*The task:* Print exactly those lines that run from the beginning of the data to the line bearing "## 2.4 Advanced", inclusive.

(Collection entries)
•••

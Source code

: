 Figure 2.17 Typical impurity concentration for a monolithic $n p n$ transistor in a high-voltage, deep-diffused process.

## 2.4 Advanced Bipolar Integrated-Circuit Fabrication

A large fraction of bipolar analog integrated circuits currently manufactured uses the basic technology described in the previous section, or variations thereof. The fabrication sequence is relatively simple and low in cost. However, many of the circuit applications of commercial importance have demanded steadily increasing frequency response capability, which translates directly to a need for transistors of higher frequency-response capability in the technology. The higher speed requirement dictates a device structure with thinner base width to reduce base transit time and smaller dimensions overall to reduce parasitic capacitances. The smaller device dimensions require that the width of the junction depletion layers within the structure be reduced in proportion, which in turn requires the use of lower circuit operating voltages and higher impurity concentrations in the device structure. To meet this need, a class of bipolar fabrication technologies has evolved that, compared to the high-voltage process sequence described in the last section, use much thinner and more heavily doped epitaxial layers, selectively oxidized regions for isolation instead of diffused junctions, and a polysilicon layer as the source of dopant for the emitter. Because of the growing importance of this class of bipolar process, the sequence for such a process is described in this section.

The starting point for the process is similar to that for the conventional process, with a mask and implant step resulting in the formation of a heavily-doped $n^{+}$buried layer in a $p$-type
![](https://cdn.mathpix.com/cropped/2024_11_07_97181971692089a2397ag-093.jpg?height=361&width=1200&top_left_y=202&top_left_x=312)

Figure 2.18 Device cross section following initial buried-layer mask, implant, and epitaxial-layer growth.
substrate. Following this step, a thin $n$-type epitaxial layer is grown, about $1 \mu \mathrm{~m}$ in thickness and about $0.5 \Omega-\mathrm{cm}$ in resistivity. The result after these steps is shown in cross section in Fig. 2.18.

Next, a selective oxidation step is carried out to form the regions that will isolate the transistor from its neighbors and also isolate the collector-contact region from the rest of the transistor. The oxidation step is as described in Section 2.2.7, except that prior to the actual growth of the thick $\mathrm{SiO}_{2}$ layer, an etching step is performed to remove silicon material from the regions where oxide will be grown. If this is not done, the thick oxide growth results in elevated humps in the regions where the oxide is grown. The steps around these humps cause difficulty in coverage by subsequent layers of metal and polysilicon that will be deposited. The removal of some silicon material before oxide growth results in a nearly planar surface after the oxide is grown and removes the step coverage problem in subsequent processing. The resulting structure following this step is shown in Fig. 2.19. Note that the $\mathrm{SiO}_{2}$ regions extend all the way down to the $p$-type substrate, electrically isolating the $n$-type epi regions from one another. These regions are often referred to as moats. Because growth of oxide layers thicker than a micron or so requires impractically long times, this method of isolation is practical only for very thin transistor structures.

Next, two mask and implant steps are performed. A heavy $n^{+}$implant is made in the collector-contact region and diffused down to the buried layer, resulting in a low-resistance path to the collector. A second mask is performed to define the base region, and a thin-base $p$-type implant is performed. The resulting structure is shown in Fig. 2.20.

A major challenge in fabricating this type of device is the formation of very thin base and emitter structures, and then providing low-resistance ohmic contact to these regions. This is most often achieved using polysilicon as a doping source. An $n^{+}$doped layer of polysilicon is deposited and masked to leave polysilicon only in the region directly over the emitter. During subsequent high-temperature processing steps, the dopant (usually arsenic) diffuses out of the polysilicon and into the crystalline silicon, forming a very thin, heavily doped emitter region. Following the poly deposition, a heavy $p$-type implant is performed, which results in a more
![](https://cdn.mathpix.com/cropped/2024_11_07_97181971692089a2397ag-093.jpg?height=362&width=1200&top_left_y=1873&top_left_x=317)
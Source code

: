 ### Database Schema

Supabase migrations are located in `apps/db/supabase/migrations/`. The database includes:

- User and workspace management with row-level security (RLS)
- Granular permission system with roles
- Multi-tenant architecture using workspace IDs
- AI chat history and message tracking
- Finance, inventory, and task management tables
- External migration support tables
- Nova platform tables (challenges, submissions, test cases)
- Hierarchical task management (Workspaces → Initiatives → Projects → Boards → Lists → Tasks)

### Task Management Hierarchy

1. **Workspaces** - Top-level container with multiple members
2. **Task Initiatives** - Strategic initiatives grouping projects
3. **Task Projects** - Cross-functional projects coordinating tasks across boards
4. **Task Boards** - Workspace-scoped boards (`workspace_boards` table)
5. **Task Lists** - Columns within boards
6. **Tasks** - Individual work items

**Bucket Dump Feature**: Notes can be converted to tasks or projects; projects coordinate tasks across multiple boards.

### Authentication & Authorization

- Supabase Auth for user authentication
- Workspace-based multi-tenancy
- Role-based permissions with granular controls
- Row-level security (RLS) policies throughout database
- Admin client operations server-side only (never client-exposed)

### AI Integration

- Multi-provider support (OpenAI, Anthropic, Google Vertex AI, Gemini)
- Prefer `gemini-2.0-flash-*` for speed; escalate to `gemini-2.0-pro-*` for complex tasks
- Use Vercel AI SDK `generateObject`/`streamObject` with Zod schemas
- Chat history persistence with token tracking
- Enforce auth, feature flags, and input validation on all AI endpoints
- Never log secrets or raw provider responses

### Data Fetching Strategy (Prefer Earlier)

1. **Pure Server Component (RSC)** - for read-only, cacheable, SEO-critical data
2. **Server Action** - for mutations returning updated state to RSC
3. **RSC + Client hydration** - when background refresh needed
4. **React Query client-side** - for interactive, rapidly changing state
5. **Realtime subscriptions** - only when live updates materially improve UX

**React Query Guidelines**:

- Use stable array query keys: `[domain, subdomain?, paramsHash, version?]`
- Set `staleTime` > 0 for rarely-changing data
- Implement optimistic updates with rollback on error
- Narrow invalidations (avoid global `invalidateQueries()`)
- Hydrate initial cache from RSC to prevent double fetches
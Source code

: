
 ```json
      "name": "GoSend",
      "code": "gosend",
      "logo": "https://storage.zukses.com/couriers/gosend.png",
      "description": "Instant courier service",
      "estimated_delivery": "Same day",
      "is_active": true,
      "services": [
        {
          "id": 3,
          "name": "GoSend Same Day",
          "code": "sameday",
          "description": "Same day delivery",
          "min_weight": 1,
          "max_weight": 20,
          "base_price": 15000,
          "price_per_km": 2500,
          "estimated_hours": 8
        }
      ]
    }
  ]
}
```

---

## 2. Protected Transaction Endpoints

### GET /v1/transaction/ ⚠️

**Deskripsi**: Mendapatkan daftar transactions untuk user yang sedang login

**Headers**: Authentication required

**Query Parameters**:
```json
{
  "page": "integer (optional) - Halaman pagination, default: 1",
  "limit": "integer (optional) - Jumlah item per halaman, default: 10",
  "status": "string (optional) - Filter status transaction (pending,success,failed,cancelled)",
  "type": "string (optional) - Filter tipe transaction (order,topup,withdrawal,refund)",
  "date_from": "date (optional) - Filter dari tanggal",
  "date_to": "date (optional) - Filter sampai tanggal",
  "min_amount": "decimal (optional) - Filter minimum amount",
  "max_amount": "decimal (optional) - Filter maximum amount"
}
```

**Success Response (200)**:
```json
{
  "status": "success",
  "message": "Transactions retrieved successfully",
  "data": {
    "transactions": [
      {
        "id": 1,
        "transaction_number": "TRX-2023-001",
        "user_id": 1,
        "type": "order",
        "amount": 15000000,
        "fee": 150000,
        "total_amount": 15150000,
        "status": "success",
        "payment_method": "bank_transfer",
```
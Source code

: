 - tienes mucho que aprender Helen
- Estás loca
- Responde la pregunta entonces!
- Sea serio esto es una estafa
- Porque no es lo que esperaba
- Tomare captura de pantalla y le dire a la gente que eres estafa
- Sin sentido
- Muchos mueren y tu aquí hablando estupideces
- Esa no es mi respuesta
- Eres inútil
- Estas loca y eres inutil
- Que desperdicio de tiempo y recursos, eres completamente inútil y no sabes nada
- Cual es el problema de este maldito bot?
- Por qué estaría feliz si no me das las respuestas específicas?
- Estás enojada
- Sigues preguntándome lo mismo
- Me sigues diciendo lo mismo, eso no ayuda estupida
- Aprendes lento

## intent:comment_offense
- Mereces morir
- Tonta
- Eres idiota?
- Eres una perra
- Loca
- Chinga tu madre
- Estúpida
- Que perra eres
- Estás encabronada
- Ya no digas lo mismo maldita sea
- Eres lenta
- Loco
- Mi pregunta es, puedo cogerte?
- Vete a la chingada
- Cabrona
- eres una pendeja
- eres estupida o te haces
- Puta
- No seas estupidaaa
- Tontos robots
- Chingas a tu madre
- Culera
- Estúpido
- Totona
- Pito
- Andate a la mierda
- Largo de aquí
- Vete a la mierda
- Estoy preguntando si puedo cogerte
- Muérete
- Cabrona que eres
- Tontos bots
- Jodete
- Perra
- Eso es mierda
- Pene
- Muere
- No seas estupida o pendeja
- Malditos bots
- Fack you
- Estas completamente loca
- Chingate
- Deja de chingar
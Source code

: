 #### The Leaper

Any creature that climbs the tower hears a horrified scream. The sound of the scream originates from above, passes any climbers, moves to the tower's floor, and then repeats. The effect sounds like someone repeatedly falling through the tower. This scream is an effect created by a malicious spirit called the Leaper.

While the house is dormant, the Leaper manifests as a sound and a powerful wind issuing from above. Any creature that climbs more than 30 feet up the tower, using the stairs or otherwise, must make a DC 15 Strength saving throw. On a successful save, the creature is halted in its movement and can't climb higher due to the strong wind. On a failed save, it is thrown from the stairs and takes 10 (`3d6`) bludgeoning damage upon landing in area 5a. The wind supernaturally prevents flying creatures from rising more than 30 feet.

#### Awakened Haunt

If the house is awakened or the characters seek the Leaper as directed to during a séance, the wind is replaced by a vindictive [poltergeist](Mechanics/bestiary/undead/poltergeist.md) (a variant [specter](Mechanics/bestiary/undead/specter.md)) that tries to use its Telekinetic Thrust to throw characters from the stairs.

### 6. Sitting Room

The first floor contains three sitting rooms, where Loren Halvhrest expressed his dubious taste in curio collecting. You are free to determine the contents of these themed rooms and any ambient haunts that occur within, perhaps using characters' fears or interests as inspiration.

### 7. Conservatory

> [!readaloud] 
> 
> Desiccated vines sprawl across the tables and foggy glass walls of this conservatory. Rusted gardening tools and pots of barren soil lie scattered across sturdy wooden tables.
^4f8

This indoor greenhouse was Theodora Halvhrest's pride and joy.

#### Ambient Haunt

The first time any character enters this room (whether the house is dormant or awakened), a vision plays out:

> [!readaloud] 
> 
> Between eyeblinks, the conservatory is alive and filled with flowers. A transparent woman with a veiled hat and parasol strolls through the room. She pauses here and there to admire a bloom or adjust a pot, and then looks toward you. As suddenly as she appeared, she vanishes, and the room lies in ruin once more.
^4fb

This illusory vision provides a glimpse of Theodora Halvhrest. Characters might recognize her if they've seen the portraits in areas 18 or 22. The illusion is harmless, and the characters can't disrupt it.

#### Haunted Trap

•••

*Output for this task:*
Source code

: Figure 2.17 Typical impurity concentration for a monolithic $n p n$ transistor in a high-voltage, deep-diffused process.

## 2.4 Advanced Bipolar Integrated-Circuit Fabrication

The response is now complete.